━━━━━ Material shown ━━━━━

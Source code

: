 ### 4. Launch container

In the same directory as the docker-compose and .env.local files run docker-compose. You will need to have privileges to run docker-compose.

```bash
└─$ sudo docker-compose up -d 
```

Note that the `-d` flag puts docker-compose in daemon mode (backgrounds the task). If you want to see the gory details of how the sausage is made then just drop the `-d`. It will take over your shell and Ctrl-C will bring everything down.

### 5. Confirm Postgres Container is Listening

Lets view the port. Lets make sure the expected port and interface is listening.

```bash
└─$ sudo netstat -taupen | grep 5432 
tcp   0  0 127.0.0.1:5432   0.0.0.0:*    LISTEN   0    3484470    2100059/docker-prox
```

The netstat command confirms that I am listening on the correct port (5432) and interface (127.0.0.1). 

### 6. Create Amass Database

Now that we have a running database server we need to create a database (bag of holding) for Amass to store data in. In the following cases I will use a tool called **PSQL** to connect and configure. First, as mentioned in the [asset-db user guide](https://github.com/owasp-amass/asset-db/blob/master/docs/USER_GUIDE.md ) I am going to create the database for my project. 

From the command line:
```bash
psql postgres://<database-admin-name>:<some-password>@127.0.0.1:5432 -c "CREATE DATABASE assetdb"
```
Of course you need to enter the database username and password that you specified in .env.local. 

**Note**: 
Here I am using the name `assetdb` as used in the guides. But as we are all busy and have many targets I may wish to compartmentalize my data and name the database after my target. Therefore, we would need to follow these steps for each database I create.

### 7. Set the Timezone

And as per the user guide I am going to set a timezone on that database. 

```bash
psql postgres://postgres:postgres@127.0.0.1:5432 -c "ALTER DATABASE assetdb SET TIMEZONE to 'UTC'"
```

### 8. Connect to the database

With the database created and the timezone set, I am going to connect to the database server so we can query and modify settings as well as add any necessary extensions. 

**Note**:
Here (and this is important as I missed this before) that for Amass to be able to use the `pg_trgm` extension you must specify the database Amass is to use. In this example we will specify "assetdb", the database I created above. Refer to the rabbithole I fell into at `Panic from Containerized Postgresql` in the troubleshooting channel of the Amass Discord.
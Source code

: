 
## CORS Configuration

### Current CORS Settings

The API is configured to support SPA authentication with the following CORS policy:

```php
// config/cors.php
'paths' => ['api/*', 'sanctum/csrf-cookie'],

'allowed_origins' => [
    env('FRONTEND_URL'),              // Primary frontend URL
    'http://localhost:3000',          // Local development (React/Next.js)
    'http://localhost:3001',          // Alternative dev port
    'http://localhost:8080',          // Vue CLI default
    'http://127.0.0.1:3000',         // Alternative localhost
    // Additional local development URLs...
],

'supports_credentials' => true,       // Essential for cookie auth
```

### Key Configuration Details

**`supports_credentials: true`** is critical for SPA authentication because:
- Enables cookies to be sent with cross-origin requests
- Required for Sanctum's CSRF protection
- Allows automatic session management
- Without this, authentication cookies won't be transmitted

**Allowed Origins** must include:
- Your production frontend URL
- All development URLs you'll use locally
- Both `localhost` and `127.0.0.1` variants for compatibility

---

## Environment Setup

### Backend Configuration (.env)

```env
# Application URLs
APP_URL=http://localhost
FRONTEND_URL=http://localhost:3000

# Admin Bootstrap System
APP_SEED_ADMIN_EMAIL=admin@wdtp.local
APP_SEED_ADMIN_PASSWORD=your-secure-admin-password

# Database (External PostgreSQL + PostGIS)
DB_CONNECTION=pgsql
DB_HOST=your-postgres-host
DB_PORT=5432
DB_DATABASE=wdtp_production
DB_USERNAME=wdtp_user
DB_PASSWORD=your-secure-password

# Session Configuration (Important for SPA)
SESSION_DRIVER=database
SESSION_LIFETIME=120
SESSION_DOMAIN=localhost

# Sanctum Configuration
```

━━━━━

● Work item: Without altering anything, print all of the data again.

● Task solution:
Source code

: ### 4. Launch container

In the same directory as the docker-compose and .env.local files run docker-compose. You will need to have privileges to run docker-compose.

```bash
└─$ sudo docker-compose up -d 
```

Note that the `-d` flag puts docker-compose in daemon mode (backgrounds the task). If you want to see the gory details of how the sausage is made then just drop the `-d`. It will take over your shell and Ctrl-C will bring everything down.

### 5. Confirm Postgres Container is Listening

Lets view the port. Lets make sure the expected port and interface is listening.

```bash
└─$ sudo netstat -taupen | grep 5432 
tcp   0  0 127.0.0.1:5432   0.0.0.0:*    LISTEN   0    3484470    2100059/docker-prox
```

The netstat command confirms that I am listening on the correct port (5432) and interface (127.0.0.1). 

### 6. Create Amass Database

Now that we have a running database server we need to create a database (bag of holding) for Amass to store data in. In the following cases I will use a tool called **PSQL** to connect and configure. First, as mentioned in the [asset-db user guide](https://github.com/owasp-amass/asset-db/blob/master/docs/USER_GUIDE.md ) I am going to create the database for my project. 

From the command line:
```bash
psql postgres://<database-admin-name>:<some-password>@127.0.0.1:5432 -c "CREATE DATABASE assetdb"
```
Of course you need to enter the database username and password that you specified in .env.local. 

**Note**: 
Here I am using the name `assetdb` as used in the guides. But as we are all busy and have many targets I may wish to compartmentalize my data and name the database after my target. Therefore, we would need to follow these steps for each database I create.

### 7. Set the Timezone

And as per the user guide I am going to set a timezone on that database. 

```bash
psql postgres://postgres:postgres@127.0.0.1:5432 -c "ALTER DATABASE assetdb SET TIMEZONE to 'UTC'"
```

### 8. Connect to the database

With the database created and the timezone set, I am going to connect to the database server so we can query and modify settings as well as add any necessary extensions. 

**Note**:
Here (and this is important as I missed this before) that for Amass to be able to use the `pg_trgm` extension you must specify the database Amass is to use. In this example we will specify "assetdb", the database I created above. Refer to the rabbithole I fell into at `Panic from Containerized Postgresql` in the troubleshooting channel of the Amass Discord.
Source code

: 
## CORS Configuration

### Current CORS Settings

The API is configured to support SPA authentication with the following CORS policy:

```php
// config/cors.php
'paths' => ['api/*', 'sanctum/csrf-cookie'],

'allowed_origins' => [
    env('FRONTEND_URL'),              // Primary frontend URL
    'http://localhost:3000',          // Local development (React/Next.js)
    'http://localhost:3001',          // Alternative dev port
    'http://localhost:8080',          // Vue CLI default
    'http://127.0.0.1:3000',         // Alternative localhost
    // Additional local development URLs...
],

'supports_credentials' => true,       // Essential for cookie auth
```

### Key Configuration Details

**`supports_credentials: true`** is critical for SPA authentication because:
- Enables cookies to be sent with cross-origin requests
- Required for Sanctum's CSRF protection
- Allows automatic session management
- Without this, authentication cookies won't be transmitted

**Allowed Origins** must include:
- Your production frontend URL
- All development URLs you'll use locally
- Both `localhost` and `127.0.0.1` variants for compatibility

---

## Environment Setup

### Backend Configuration (.env)

```env
# Application URLs
APP_URL=http://localhost
FRONTEND_URL=http://localhost:3000

# Admin Bootstrap System
APP_SEED_ADMIN_EMAIL=admin@wdtp.local
APP_SEED_ADMIN_PASSWORD=your-secure-admin-password

# Database (External PostgreSQL + PostGIS)
DB_CONNECTION=pgsql
DB_HOST=your-postgres-host
DB_PORT=5432
DB_DATABASE=wdtp_production
DB_USERNAME=wdtp_user
DB_PASSWORD=your-secure-password

# Session Configuration (Important for SPA)
SESSION_DRIVER=database
SESSION_LIFETIME=120
SESSION_DOMAIN=localhost

# Sanctum Configuration
```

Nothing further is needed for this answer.